Rick is an ex-Marine, likes to start at exactly eight in the morning, and God help you if you're late.  The first guy who walked in ten minutes late, holding a cup of coffee, never finished it.  Rick actually had him on the ground doing push-ups!  Given that failing to complete training is a firing offense, and it's entirely up to the instructor whether you completed training, there wasn't any argument.  Nobody has been late to class since then.

Fiber splicing is the process of connecting fiber optic cables together.  There are a variety of reasons to do this, but during a strike, fiber that gets spliced is usually fiber that has been broken.  Sometimes it's due to sabotage (which seems to happen at an elevated rate during labor disputes), but emergency fiber splicing calls usually involve errant backhoes or trains derailing (an astonishing amount of fiber optic cable runs in conduit alongside railroad tracks).  It's an incredibly fussy and intricate process, for which eagle-eyed vision and a steady hand are a must.  As a field, it has been compared to brain surgery and that's not far off.  The work is typically performed in a specialized mobile laboratory custom-fitted for this purpose.  I'm being trained in a lab that is in a converted 1980s motor home (it still has the kitchen), but newer labs are in vehicles that are more appropriately specialized for this purpose.

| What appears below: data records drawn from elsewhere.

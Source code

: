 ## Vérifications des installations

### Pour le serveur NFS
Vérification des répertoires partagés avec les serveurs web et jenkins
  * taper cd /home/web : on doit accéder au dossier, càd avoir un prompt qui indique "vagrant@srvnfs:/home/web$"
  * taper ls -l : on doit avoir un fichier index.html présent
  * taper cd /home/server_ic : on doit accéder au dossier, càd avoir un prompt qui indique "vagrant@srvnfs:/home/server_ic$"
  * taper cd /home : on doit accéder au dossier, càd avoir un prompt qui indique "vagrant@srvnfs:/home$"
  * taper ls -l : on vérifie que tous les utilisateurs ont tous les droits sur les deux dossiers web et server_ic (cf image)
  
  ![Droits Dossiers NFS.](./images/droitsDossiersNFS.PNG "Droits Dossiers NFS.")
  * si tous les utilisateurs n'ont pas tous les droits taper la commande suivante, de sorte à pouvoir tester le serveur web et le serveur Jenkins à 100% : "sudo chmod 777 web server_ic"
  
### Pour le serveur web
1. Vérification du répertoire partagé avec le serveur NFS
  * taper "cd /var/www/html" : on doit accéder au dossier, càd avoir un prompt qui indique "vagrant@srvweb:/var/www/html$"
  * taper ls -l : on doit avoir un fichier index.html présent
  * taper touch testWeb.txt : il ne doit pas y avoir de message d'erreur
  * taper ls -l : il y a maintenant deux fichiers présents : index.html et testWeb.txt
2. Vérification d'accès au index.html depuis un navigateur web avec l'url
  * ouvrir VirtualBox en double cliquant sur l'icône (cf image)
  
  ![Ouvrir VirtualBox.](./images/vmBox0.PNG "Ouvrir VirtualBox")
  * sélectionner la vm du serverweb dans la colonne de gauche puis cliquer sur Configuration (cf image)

Speaking of the 1980s, they are alive and well.  The training facility was constructed in the 1980s, the furniture is 1980s era, and the endless training videos we watch (around two-thirds of the time spent in class) were filmed in the 1980s.  They're on VHS cassettes, and an ancient VCR displays them on an old tube television.  Rick fills in with anecdotes and comments on whether the actors seem liberal (he's proudly conservative).  Although technology and techniques have evolved since the 1980s, it is almost as though the company doesn't really believe that we'll actually have to put this knowledge to use in the field.  Otherwise, they would probably make an investment in updating the training.

In a pinch, could I actually splice fiber?  With my old eyes and unsteady hands, sure.  I'd splice something, all right, but probably the wrong something.  It's like sending a hospital administrator for a week's worth of training every four years, with no other medical background, and saying "The surgeons are on strike, go out and save lives."  If any lives are saved, it'd be solely by happenstance.  But that's not actually the important question.  The important question is whether Rick gives me a passing grade.  So far, I think I'm in pretty good shape.  He's a big Trump supporter, and I give him a wink and nod when the subject of illegal immigration comes up at lunch.  Rick thinks he knows where I stand, and if I play my cards right, I'll get an A grade.  I might even avoid doing push-ups.

And with that, it's time to bring this issue to a close.  Whatever you're doing this spring, take a moment to thank the invisible men and women that help you communicate about it.